(DATA FOR THIS TASK Opens)
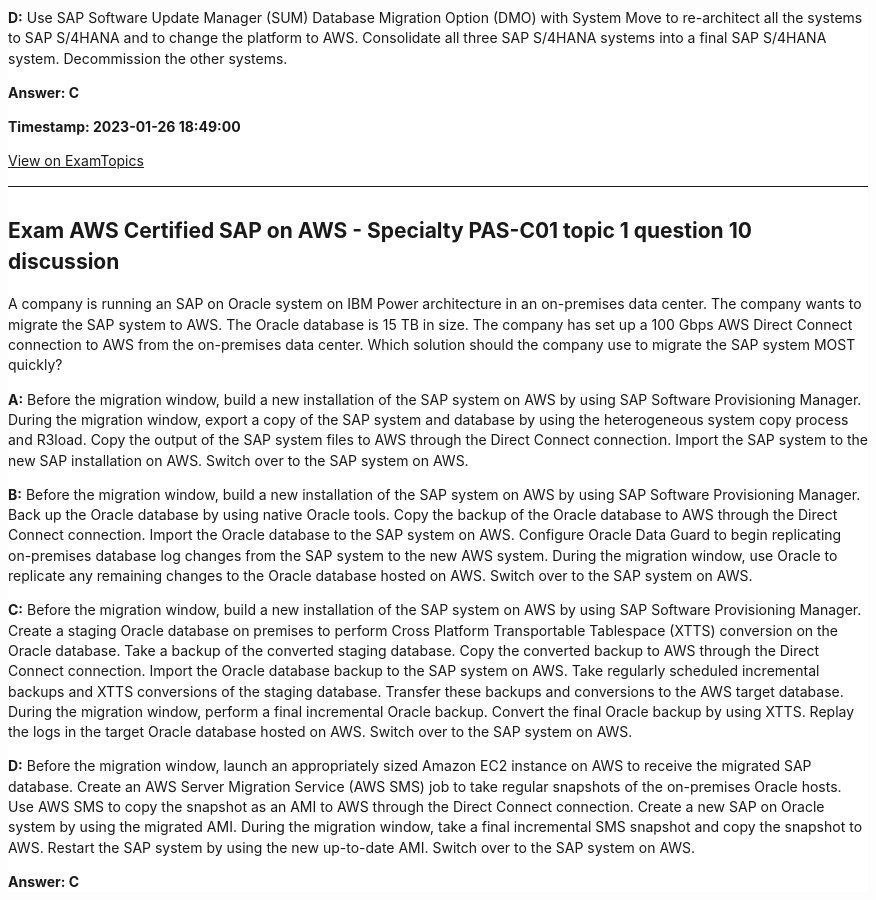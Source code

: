 **D:** Use SAP Software Update Manager (SUM) Database Migration Option (DMO) with System Move to re-architect all the systems to SAP S/4HANA and to change the platform to AWS. Consolidate all three SAP S/4HANA systems into a final SAP S/4HANA system. Decommission the other systems.



**Answer: C**

**Timestamp: 2023-01-26 18:49:00**

[View on ExamTopics](https://www.examtopics.com/discussions/amazon/view/96932-exam-aws-certified-sap-on-aws-specialty-pas-c01-topic-1/)

----------------------------------------

## Exam AWS Certified SAP on AWS - Specialty PAS-C01 topic 1 question 10 discussion

A company is running an SAP on Oracle system on IBM Power architecture in an on-premises data center. The company wants to migrate the SAP system to AWS. The Oracle database is 15 TB in size. The company has set up a 100 Gbps AWS Direct Connect connection to AWS from the on-premises data center.
Which solution should the company use to migrate the SAP system MOST quickly?

**A:** Before the migration window, build a new installation of the SAP system on AWS by using SAP Software Provisioning Manager. During the migration window, export a copy of the SAP system and database by using the heterogeneous system copy process and R3load. Copy the output of the SAP system files to AWS through the Direct Connect connection. Import the SAP system to the new SAP installation on AWS. Switch over to the SAP system on AWS.

**B:** Before the migration window, build a new installation of the SAP system on AWS by using SAP Software Provisioning Manager. Back up the Oracle database by using native Oracle tools. Copy the backup of the Oracle database to AWS through the Direct Connect connection. Import the Oracle database to the SAP system on AWS. Configure Oracle Data Guard to begin replicating on-premises database log changes from the SAP system to the new AWS system. During the migration window, use Oracle to replicate any remaining changes to the Oracle database hosted on AWS. Switch over to the SAP system on AWS.

**C:** Before the migration window, build a new installation of the SAP system on AWS by using SAP Software Provisioning Manager. Create a staging Oracle database on premises to perform Cross Platform Transportable Tablespace (XTTS) conversion on the Oracle database. Take a backup of the converted staging database. Copy the converted backup to AWS through the Direct Connect connection. Import the Oracle database backup to the SAP system on AWS. Take regularly scheduled incremental backups and XTTS conversions of the staging database. Transfer these backups and conversions to the AWS target database. During the migration window, perform a final incremental Oracle backup. Convert the final Oracle backup by using XTTS. Replay the logs in the target Oracle database hosted on AWS. Switch over to the SAP system on AWS.

**D:** Before the migration window, launch an appropriately sized Amazon EC2 instance on AWS to receive the migrated SAP database. Create an AWS Server Migration Service (AWS SMS) job to take regular snapshots of the on-premises Oracle hosts. Use AWS SMS to copy the snapshot as an AMI to AWS through the Direct Connect connection. Create a new SAP on Oracle system by using the migrated AMI. During the migration window, take a final incremental SMS snapshot and copy the snapshot to AWS. Restart the SAP system by using the new up-to-date AMI. Switch over to the SAP system on AWS.



**Answer: C**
(DATA FOR THIS TASK Closes)
#### TASK TO CARRY OUT
Beginning with the line above that contains "## Exam AWS", copy each line exactly up to and including the line that contains "A company is", and go no further.

#### EXERCISE RESULT
## Exam AWS Certified SAP on AWS - Specialty PAS-C01 topic 1 question 10 discussion

A company is running an SAP on Oracle system on IBM Power architecture in an on-premises data center. The company wants to migrate the SAP system to AWS. The Oracle database is 15 TB in size. The company has set up a 100 Gbps AWS Direct Connect connection to AWS from the on-premises data center.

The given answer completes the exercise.